Download or read book The Sagebrush Trail written by Richard Aquila and published by University of Arizona Press. This book was released on 2015-04-16 with total page 384 pages. Available in PDF, EPUB and Kindle. Book excerpt: The Sagebrush Trail is a history of Western movies but also a history of twentieth-century America. Richard Aquila’s fast-paced narrative covers both the silent and sound eras, and includes classic westerns such as Stagecoach, A Fistful of Dollars, and Unforgiven, as well as B-Westerns that starred film cowboys like Tom Mix, Gene Autry, and Hopalong Cassidy. The book is divided into three parts. Part 1 traces the birth and growth of Westerns from 1900 through the end of World War II. Part 2 focuses on a transitional period in Western movie history during the two decades following World War II. Finally, part 3 shows how Western movies reflected the rapid political, social, and cultural changes that transformed America in the 1960s and the last decades of the twentieth century. The Sagebrush Trail explains how Westerns evolved throughout the twentieth century in response to changing times, and it provides new evidence and fresh interpretations about both Westerns and American history. These films offer perspectives on the past that historians might otherwise miss. They reveal how Americans reacted to political and social movements, war, and cultural change. The result is the definitive story of Western movies, which contributes to our understanding of not just movie history but also the mythic West and American history. Because of its subject matter and unique approach that blends movies and history, The Sagebrush Trail should appeal to anyone interested in Western movies, pop culture, the American West, and recent American history and culture. The mythic West beckons but eludes. Yet glimpses of its utopian potential can always be found, even if just for a few hours in the realm of Western movies. There on the silver screen, the mythic West continues to ride tall in the saddle along a “sagebrush trail” that reveals valuable clues about American life and thought.

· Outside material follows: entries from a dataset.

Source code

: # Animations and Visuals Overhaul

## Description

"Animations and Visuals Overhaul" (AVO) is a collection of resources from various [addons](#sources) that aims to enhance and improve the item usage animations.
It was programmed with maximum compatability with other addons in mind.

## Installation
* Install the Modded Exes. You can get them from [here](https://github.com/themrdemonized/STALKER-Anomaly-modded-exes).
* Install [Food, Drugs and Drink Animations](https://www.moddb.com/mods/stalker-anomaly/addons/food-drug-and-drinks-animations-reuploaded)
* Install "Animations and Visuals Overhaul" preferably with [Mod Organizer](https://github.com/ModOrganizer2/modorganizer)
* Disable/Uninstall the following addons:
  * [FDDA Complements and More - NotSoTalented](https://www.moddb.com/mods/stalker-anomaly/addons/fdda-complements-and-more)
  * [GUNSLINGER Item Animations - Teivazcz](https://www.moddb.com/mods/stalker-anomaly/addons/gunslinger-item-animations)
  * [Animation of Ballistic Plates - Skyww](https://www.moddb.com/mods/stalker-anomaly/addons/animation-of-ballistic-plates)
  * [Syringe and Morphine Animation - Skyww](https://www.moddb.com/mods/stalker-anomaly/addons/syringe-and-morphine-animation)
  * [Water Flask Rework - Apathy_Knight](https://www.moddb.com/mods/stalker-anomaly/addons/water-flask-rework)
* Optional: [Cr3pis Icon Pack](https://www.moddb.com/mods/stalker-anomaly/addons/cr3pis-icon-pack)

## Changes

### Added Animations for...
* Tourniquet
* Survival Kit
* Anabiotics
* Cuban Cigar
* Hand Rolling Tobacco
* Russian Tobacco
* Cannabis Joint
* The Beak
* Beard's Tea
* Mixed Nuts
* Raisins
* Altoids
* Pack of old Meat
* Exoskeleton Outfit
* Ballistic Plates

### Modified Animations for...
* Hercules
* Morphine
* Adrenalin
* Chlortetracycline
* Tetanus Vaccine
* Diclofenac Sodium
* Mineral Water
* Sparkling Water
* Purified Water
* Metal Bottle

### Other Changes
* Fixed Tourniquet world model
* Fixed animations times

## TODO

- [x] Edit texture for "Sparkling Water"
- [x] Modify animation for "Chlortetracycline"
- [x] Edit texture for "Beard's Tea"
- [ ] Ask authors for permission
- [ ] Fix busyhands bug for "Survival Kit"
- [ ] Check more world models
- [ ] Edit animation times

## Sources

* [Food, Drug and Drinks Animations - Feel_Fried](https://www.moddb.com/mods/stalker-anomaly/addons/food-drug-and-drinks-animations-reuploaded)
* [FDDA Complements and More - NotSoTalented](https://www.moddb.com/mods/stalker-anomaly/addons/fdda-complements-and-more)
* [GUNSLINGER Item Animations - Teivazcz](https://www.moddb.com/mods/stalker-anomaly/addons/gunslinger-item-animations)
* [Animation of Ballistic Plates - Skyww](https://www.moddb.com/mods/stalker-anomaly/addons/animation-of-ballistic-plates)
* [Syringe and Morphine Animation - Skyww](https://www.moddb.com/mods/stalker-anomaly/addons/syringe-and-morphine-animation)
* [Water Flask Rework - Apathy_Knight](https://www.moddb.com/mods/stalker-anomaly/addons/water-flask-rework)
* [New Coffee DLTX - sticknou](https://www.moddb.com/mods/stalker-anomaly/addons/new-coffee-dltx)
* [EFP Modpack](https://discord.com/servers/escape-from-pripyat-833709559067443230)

Book Down Darker Trails  Terrors of the Mythos in the Wild West

Download or read book Down Darker Trails Terrors of the Mythos in the Wild West written by Kevin Ross and published by Chaosium. This book was released on 2017-10-30 with total page 0 pages. Available in PDF, EPUB and Kindle. Book excerpt: Call of Cthulhu scenarios

Book Cowboys of the Wild West

Download or read book Cowboys of the Wild West written by Russell Freedman and published by Houghton Mifflin Harcourt. This book was released on 1985 with total page 116 pages. Available in PDF, EPUB and Kindle. Book excerpt: Describes, in text and illustrations, the duties, clothes, equipment, and day-to-day life of the cowboys who flourished in the west from the 1860's to the 1890's.

Book Children of the Wild West

Download or read book Children of the Wild West written by Russell Freedman and published by Houghton Mifflin Harcourt. This book was released on 1983 with total page 116 pages. Available in PDF, EPUB and Kindle. Book excerpt: This is a portrait of pioneer and American Indian children in the 19th-century West. It covers both the lives of settlers, crossing America in covered wagons and building log or sod cabins, and of the American Indians whose lives were changed by the new arrivals.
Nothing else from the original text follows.